• TASK TO COMPLETE: Filter the records below for the word "Winning". Copy each line that holds it.

• INFORMATION SHOWN:
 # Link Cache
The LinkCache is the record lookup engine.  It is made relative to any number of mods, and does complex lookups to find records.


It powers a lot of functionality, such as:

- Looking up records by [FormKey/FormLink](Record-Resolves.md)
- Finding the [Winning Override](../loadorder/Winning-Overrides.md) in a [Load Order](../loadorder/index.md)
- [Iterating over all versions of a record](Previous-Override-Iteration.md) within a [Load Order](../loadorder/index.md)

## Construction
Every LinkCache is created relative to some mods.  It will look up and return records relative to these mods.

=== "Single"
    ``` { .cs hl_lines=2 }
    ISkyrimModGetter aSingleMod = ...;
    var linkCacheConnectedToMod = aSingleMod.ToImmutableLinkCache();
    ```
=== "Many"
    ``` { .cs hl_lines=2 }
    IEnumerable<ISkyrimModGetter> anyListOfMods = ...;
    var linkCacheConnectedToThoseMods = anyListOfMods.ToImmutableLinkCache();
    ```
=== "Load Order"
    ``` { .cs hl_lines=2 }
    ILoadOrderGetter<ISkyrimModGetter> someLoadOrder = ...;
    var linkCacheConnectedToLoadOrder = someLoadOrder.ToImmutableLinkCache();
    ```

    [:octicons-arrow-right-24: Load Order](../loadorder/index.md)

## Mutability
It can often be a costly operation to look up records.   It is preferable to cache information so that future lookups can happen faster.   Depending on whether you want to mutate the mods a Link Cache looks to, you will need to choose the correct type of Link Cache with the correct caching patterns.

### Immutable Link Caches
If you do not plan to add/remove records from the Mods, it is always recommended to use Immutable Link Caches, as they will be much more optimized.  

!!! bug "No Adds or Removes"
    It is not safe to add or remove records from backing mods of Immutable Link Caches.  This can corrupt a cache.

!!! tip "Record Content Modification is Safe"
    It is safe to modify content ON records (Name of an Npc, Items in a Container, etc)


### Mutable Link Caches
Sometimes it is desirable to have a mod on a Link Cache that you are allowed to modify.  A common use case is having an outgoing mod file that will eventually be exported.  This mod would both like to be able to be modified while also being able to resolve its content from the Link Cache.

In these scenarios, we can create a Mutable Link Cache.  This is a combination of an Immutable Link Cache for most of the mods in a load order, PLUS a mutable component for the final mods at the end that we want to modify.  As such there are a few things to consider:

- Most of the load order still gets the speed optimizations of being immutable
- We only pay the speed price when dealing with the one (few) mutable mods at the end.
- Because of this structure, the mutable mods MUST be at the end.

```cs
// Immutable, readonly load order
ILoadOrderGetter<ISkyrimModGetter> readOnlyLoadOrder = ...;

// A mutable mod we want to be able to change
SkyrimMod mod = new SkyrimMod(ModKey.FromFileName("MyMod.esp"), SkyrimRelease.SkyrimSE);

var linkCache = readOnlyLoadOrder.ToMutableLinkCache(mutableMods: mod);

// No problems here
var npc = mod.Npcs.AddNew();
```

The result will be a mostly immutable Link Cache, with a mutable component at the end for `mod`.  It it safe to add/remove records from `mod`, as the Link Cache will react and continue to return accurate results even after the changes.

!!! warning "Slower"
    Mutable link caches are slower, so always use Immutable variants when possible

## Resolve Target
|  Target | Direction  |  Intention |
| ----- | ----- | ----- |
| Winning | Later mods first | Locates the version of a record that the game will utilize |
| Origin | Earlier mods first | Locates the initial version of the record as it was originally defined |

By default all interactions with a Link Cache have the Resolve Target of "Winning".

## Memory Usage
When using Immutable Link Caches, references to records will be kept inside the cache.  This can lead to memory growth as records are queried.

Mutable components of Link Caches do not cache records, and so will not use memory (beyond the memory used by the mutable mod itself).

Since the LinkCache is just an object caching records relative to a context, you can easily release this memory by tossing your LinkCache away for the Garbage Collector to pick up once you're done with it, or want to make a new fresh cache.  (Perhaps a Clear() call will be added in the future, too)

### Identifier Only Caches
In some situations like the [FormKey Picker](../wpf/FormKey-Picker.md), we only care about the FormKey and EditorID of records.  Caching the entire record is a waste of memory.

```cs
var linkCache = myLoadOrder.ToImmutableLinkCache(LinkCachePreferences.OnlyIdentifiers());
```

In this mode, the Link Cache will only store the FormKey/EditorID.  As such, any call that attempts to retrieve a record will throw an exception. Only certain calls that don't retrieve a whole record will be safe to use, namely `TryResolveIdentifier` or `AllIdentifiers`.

...

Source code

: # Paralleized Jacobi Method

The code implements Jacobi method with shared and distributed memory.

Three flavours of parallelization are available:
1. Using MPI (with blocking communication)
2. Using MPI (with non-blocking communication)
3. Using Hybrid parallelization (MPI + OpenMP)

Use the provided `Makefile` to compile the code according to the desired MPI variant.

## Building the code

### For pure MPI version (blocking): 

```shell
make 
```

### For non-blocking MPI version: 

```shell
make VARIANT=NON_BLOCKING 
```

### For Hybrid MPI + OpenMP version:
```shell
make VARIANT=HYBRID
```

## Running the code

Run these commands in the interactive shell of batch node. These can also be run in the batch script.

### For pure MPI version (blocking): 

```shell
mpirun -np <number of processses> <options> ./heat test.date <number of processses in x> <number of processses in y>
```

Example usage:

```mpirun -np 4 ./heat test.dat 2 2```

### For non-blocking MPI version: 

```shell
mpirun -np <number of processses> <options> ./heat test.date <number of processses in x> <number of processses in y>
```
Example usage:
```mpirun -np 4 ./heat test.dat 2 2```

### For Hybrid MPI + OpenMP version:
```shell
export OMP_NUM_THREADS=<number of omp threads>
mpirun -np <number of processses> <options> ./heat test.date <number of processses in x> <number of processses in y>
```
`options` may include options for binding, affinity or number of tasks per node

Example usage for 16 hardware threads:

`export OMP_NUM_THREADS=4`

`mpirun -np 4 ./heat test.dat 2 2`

• TASK RESULT:
- Finding the [Winning Override](../loadorder/Winning-Overrides.md) in a [Load Order](../loadorder/index.md)
| Winning | Later mods first | Locates the version of a record that the game will utilize |
By default all interactions with a Link Cache have the Resolve Target of "Winning".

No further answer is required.